**Task instructions:** Output the line that contains "10. ⏳ 支持 TP/EP（如果需要）", then every line beneath it through the end of the records, exactly as given and with no other lines.
START Material supplied
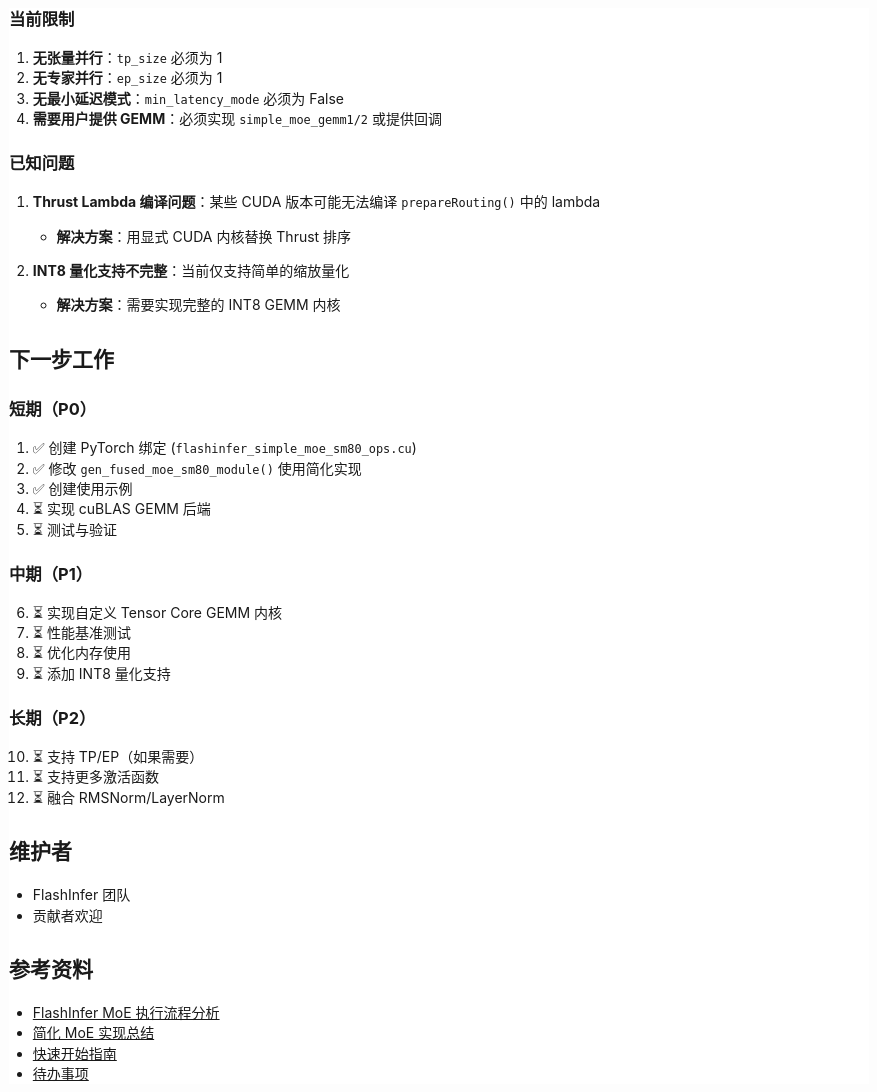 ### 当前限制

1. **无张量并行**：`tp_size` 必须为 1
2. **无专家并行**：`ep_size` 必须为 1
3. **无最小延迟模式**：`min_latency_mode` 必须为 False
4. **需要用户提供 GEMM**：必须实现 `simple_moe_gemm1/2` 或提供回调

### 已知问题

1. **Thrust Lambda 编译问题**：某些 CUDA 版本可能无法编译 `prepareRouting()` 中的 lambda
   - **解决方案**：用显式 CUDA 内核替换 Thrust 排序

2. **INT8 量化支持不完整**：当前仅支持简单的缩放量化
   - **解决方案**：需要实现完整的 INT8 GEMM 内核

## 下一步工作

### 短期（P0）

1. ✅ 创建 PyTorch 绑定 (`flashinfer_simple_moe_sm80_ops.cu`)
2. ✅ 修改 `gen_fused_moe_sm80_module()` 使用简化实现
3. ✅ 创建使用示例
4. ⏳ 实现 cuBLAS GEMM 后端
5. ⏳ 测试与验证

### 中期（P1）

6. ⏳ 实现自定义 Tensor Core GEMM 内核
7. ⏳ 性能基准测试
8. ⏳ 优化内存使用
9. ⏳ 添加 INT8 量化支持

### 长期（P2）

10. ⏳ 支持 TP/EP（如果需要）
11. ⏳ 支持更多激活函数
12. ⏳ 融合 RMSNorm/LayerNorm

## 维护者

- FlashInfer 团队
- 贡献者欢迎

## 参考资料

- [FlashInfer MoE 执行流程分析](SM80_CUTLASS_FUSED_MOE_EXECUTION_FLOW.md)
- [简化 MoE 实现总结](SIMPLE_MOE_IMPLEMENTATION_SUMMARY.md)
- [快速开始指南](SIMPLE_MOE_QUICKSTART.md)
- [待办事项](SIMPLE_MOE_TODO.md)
END Material supplied
**Result:**
10. ⏳ 支持 TP/EP（如果需要）
11. ⏳ 支持更多激活函数
12. ⏳ 融合 RMSNorm/LayerNorm

## 维护者

- FlashInfer 团队
- 贡献者欢迎

## 参考资料

- [FlashInfer MoE 执行流程分析](SM80_CUTLASS_FUSED_MOE_EXECUTION_FLOW.md)
- [简化 MoE 实现总结](SIMPLE_MOE_IMPLEMENTATION_SUMMARY.md)
- [快速开始指南](SIMPLE_MOE_QUICKSTART.md)
- [待办事项](SIMPLE_MOE_TODO.md)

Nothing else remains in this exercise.